◆ **WHAT NEEDS TO BE DONE**
Reproduce exactly the lines from the start of the records through the line containing "nome da marca", both included. Leave the pictures out.

◆ **DATA SHOWN**
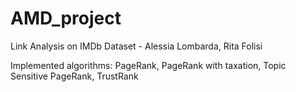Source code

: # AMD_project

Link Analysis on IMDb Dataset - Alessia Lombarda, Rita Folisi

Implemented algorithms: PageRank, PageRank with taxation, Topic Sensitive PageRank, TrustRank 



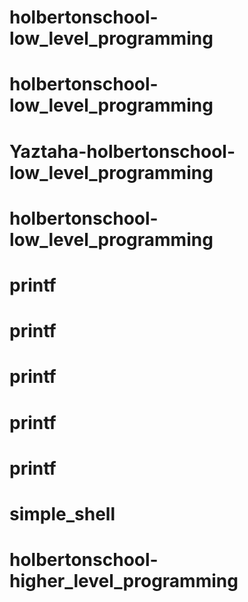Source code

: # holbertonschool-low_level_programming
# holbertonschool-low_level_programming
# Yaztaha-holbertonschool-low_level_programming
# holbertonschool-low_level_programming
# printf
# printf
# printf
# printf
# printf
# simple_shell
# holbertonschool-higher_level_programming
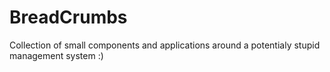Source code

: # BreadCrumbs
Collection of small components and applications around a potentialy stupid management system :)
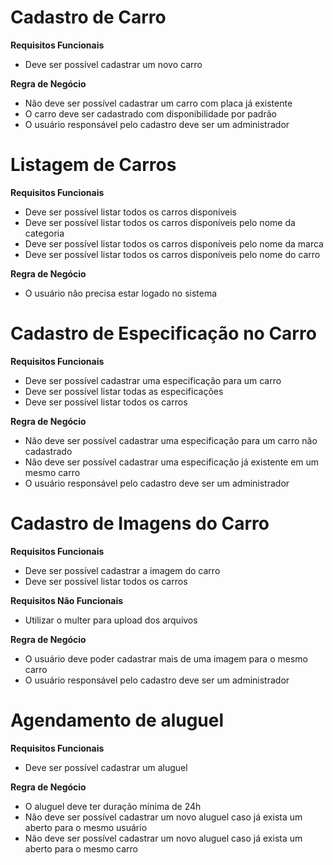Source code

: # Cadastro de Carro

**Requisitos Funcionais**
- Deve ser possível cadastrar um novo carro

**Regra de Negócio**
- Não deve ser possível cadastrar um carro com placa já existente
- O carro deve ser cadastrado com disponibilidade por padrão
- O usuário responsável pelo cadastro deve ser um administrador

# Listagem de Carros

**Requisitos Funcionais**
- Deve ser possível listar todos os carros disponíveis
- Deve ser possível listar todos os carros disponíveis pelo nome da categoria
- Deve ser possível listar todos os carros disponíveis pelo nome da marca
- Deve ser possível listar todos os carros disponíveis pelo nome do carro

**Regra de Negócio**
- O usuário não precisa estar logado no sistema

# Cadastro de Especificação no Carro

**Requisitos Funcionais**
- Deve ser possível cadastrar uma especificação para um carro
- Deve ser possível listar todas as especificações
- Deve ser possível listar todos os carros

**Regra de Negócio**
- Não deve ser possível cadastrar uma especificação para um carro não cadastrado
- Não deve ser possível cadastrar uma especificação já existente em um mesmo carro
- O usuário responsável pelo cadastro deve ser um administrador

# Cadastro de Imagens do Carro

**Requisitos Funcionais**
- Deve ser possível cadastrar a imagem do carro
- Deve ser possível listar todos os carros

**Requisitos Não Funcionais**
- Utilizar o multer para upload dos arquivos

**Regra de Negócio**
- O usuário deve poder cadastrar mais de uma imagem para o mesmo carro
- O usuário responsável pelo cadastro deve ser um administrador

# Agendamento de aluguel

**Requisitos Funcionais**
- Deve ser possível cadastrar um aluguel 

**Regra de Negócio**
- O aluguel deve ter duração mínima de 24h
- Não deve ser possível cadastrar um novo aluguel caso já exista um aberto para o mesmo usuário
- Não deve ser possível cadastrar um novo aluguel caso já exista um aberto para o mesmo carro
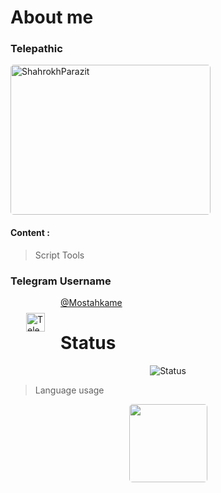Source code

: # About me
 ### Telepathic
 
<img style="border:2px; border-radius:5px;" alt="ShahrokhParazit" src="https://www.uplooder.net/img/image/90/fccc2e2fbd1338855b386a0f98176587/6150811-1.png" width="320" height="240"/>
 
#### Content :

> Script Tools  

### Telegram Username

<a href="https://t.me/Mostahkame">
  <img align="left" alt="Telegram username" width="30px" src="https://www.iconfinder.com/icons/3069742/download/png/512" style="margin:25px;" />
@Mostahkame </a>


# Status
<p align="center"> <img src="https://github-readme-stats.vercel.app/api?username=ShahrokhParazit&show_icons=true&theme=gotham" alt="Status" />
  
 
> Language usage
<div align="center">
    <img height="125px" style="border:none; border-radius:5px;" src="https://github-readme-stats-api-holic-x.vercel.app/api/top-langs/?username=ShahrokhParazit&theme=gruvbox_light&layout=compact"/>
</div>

◆ **ANSWER TO THE PROBLEM**
Source code

: # AMD_project

Link Analysis on IMDb Dataset - Alessia Lombarda, Rita Folisi

Implemented algorithms: PageRank, PageRank with taxation, Topic Sensitive PageRank, TrustRank 



Source code

: # holbertonschool-low_level_programming
# holbertonschool-low_level_programming
# Yaztaha-holbertonschool-low_level_programming
# holbertonschool-low_level_programming
# printf
# printf
# printf
# printf
# printf
# simple_shell
# holbertonschool-higher_level_programming
Source code

: # BreadCrumbs
Collection of small components and applications around a potentialy stupid management system :)
Source code

: # Cadastro de Carro

**Requisitos Funcionais**
- Deve ser possível cadastrar um novo carro

**Regra de Negócio**
- Não deve ser possível cadastrar um carro com placa já existente
- O carro deve ser cadastrado com disponibilidade por padrão
- O usuário responsável pelo cadastro deve ser um administrador

# Listagem de Carros

**Requisitos Funcionais**
- Deve ser possível listar todos os carros disponíveis
- Deve ser possível listar todos os carros disponíveis pelo nome da categoria
- Deve ser possível listar todos os carros disponíveis pelo nome da marca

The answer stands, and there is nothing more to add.